◆ What you need to do ◆
Exact copies of all the records are to be printed.

====== Given data ======

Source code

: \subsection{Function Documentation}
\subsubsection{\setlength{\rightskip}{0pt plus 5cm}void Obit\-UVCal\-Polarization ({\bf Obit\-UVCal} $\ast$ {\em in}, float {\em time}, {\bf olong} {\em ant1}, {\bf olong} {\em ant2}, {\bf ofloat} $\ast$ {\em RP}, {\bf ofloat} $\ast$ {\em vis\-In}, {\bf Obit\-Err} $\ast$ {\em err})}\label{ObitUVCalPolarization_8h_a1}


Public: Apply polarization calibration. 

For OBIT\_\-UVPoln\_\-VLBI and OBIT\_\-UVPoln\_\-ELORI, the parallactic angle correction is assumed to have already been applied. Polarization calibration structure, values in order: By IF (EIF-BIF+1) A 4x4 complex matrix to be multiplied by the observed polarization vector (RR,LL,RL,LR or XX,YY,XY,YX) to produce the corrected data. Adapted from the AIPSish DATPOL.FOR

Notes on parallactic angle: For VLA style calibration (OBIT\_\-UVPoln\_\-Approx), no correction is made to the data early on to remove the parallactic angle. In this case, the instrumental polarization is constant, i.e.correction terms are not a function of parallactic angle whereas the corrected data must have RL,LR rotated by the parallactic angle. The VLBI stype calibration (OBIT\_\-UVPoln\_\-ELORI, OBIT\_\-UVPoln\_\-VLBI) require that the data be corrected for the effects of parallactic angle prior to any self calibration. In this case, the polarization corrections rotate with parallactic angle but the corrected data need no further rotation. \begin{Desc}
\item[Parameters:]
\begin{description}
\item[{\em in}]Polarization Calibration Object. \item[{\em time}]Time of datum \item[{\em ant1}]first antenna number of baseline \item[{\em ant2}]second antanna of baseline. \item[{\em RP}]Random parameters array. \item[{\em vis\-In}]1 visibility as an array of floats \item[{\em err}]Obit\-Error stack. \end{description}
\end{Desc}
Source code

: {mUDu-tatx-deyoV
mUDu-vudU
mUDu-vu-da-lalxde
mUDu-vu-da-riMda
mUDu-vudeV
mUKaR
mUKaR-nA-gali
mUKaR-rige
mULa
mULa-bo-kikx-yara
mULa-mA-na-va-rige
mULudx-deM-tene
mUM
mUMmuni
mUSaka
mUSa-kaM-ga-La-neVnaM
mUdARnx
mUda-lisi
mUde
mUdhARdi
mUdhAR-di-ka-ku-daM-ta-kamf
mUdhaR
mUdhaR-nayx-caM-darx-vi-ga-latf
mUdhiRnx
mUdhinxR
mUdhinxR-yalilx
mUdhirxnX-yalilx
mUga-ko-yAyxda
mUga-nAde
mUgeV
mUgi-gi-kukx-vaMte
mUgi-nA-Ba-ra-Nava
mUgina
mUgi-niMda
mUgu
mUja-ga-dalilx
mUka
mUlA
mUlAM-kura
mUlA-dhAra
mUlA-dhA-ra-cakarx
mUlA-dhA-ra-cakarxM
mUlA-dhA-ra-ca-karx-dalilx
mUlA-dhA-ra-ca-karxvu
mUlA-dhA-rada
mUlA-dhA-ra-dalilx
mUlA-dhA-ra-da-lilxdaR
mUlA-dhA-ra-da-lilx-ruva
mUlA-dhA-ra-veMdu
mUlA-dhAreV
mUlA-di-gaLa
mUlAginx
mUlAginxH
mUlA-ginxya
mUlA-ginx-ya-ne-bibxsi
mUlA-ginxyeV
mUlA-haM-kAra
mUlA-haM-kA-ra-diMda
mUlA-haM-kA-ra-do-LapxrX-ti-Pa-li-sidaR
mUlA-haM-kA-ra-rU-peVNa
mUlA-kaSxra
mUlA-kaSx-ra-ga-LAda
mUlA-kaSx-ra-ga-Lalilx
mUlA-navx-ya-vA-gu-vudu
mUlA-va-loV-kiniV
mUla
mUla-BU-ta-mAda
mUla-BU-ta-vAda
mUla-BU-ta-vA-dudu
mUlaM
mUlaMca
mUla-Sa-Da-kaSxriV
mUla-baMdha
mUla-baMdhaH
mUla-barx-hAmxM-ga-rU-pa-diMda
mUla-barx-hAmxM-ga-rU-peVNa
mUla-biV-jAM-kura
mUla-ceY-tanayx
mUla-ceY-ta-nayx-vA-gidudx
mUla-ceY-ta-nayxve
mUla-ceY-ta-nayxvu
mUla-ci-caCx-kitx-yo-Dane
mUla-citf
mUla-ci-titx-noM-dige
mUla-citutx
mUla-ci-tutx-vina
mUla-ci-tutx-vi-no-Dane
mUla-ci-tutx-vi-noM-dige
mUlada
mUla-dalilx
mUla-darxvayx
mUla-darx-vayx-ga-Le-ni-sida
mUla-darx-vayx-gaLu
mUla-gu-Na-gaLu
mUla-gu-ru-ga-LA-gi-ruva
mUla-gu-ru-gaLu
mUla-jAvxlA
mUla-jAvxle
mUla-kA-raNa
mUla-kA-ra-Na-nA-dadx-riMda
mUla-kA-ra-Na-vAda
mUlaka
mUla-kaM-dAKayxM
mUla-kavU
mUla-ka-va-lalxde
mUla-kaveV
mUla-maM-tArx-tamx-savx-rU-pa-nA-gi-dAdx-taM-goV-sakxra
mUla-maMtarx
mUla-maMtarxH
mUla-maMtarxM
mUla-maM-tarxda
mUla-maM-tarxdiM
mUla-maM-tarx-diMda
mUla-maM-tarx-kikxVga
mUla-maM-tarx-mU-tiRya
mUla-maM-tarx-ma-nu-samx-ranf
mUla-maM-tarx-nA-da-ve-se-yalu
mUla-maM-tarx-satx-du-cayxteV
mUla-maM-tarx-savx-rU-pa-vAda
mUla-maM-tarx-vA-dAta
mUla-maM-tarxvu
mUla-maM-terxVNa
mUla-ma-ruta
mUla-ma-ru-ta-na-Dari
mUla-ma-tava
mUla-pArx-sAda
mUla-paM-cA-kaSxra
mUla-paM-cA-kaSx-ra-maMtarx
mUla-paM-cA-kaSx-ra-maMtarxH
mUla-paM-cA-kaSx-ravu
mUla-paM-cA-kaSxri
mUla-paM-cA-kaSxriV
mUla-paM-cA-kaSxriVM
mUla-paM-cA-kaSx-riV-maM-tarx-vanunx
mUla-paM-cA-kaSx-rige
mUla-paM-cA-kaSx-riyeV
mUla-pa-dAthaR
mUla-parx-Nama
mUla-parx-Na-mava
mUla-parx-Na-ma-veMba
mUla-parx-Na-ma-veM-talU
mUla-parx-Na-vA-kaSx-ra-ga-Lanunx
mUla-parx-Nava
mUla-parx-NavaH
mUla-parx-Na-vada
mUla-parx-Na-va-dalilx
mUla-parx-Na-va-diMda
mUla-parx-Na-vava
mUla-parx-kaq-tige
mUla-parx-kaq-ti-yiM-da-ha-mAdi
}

======

◆ Result for this exercise ◆
Source code

: \subsection{Function Documentation}
\subsubsection{\setlength{\rightskip}{0pt plus 5cm}void Obit\-UVCal\-Polarization ({\bf Obit\-UVCal} $\ast$ {\em in}, float {\em time}, {\bf olong} {\em ant1}, {\bf olong} {\em ant2}, {\bf ofloat} $\ast$ {\em RP}, {\bf ofloat} $\ast$ {\em vis\-In}, {\bf Obit\-Err} $\ast$ {\em err})}\label{ObitUVCalPolarization_8h_a1}


Public: Apply polarization calibration. 

For OBIT\_\-UVPoln\_\-VLBI and OBIT\_\-UVPoln\_\-ELORI, the parallactic angle correction is assumed to have already been applied. Polarization calibration structure, values in order: By IF (EIF-BIF+1) A 4x4 complex matrix to be multiplied by the observed polarization vector (RR,LL,RL,LR or XX,YY,XY,YX) to produce the corrected data. Adapted from the AIPSish DATPOL.FOR

Notes on parallactic angle: For VLA style calibration (OBIT\_\-UVPoln\_\-Approx), no correction is made to the data early on to remove the parallactic angle. In this case, the instrumental polarization is constant, i.e.correction terms are not a function of parallactic angle whereas the corrected data must have RL,LR rotated by the parallactic angle. The VLBI stype calibration (OBIT\_\-UVPoln\_\-ELORI, OBIT\_\-UVPoln\_\-VLBI) require that the data be corrected for the effects of parallactic angle prior to any self calibration. In this case, the polarization corrections rotate with parallactic angle but the corrected data need no further rotation. \begin{Desc}
\item[Parameters:]
\begin{description}
\item[{\em in}]Polarization Calibration Object. \item[{\em time}]Time of datum \item[{\em ant1}]first antenna number of baseline \item[{\em ant2}]second antanna of baseline. \item[{\em RP}]Random parameters array. \item[{\em vis\-In}]1 visibility as an array of floats \item[{\em err}]Obit\-Error stack. \end{description}
\end{Desc}
Source code

: {mUDu-tatx-deyoV
mUDu-vudU
mUDu-vu-da-lalxde
mUDu-vu-da-riMda
mUDu-vudeV
mUKaR
mUKaR-nA-gali
mUKaR-rige
mULa
mULa-bo-kikx-yara
mULa-mA-na-va-rige
mULudx-deM-tene
mUM
mUMmuni
mUSaka
mUSa-kaM-ga-La-neVnaM
mUdARnx
mUda-lisi
mUde
mUdhARdi
mUdhAR-di-ka-ku-daM-ta-kamf
mUdhaR
mUdhaR-nayx-caM-darx-vi-ga-latf
mUdhiRnx
mUdhinxR
mUdhinxR-yalilx
mUdhirxnX-yalilx
mUga-ko-yAyxda
mUga-nAde
mUgeV
mUgi-gi-kukx-vaMte
mUgi-nA-Ba-ra-Nava
mUgina
mUgi-niMda
mUgu
mUja-ga-dalilx
mUka
mUlA
mUlAM-kura
mUlA-dhAra
mUlA-dhA-ra-cakarx
mUlA-dhA-ra-cakarxM
mUlA-dhA-ra-ca-karx-dalilx
mUlA-dhA-ra-ca-karxvu
mUlA-dhA-rada
mUlA-dhA-ra-dalilx
mUlA-dhA-ra-da-lilxdaR
mUlA-dhA-ra-da-lilx-ruva
mUlA-dhA-ra-veMdu
mUlA-dhAreV
mUlA-di-gaLa
mUlAginx
mUlAginxH
mUlA-ginxya
mUlA-ginx-ya-ne-bibxsi
mUlA-ginxyeV
mUlA-haM-kAra
mUlA-haM-kA-ra-diMda
mUlA-haM-kA-ra-do-LapxrX-ti-Pa-li-sidaR
mUlA-haM-kA-ra-rU-peVNa
mUlA-kaSxra
mUlA-kaSx-ra-ga-LAda
mUlA-kaSx-ra-ga-Lalilx
mUlA-navx-ya-vA-gu-vudu
mUlA-va-loV-kiniV
mUla
mUla-BU-ta-mAda
mUla-BU-ta-vAda
mUla-BU-ta-vA-dudu
mUlaM
mUlaMca
mUla-Sa-Da-kaSxriV
mUla-baMdha
mUla-baMdhaH
mUla-barx-hAmxM-ga-rU-pa-diMda
mUla-barx-hAmxM-ga-rU-peVNa
mUla-biV-jAM-kura
mUla-ceY-tanayx
mUla-ceY-ta-nayx-vA-gidudx
mUla-ceY-ta-nayxve
mUla-ceY-ta-nayxvu
mUla-ci-caCx-kitx-yo-Dane
mUla-citf
mUla-ci-titx-noM-dige
mUla-citutx
mUla-ci-tutx-vina
mUla-ci-tutx-vi-no-Dane
mUla-ci-tutx-vi-noM-dige
mUlada
mUla-dalilx
mUla-darxvayx
mUla-darx-vayx-ga-Le-ni-sida
mUla-darx-vayx-gaLu
mUla-gu-Na-gaLu
mUla-gu-ru-ga-LA-gi-ruva
mUla-gu-ru-gaLu
mUla-jAvxlA
mUla-jAvxle
mUla-kA-raNa
mUla-kA-ra-Na-nA-dadx-riMda
mUla-kA-ra-Na-vAda
mUlaka
mUla-kaM-dAKayxM
mUla-kavU
mUla-ka-va-lalxde
mUla-kaveV
mUla-maM-tArx-tamx-savx-rU-pa-nA-gi-dAdx-taM-goV-sakxra
mUla-maMtarx
mUla-maMtarxH
mUla-maMtarxM
mUla-maM-tarxda
mUla-maM-tarxdiM
mUla-maM-tarx-diMda
mUla-maM-tarx-kikxVga
mUla-maM-tarx-mU-tiRya
mUla-maM-tarx-ma-nu-samx-ranf
mUla-maM-tarx-nA-da-ve-se-yalu
mUla-maM-tarx-satx-du-cayxteV
mUla-maM-tarx-savx-rU-pa-vAda
mUla-maM-tarx-vA-dAta
mUla-maM-tarxvu
mUla-maM-terxVNa
mUla-ma-ruta
mUla-ma-ru-ta-na-Dari
mUla-ma-tava
mUla-pArx-sAda
mUla-paM-cA-kaSxra
mUla-paM-cA-kaSx-ra-maMtarx
mUla-paM-cA-kaSx-ra-maMtarxH
mUla-paM-cA-kaSx-ravu
mUla-paM-cA-kaSxri
mUla-paM-cA-kaSxriV
mUla-paM-cA-kaSxriVM
mUla-paM-cA-kaSx-riV-maM-tarx-vanunx
mUla-paM-cA-kaSx-rige
mUla-paM-cA-kaSx-riyeV
mUla-pa-dAthaR
mUla-parx-Nama
mUla-parx-Na-mava
mUla-parx-Na-ma-veMba
mUla-parx-Na-ma-veM-talU
mUla-parx-Na-vA-kaSx-ra-ga-Lanunx
mUla-parx-Nava
mUla-parx-NavaH
mUla-parx-Na-vada
mUla-parx-Na-va-dalilx
mUla-parx-Na-va-diMda
mUla-parx-Na-vava
mUla-parx-kaq-tige
mUla-parx-kaq-ti-yiM-da-ha-mAdi
}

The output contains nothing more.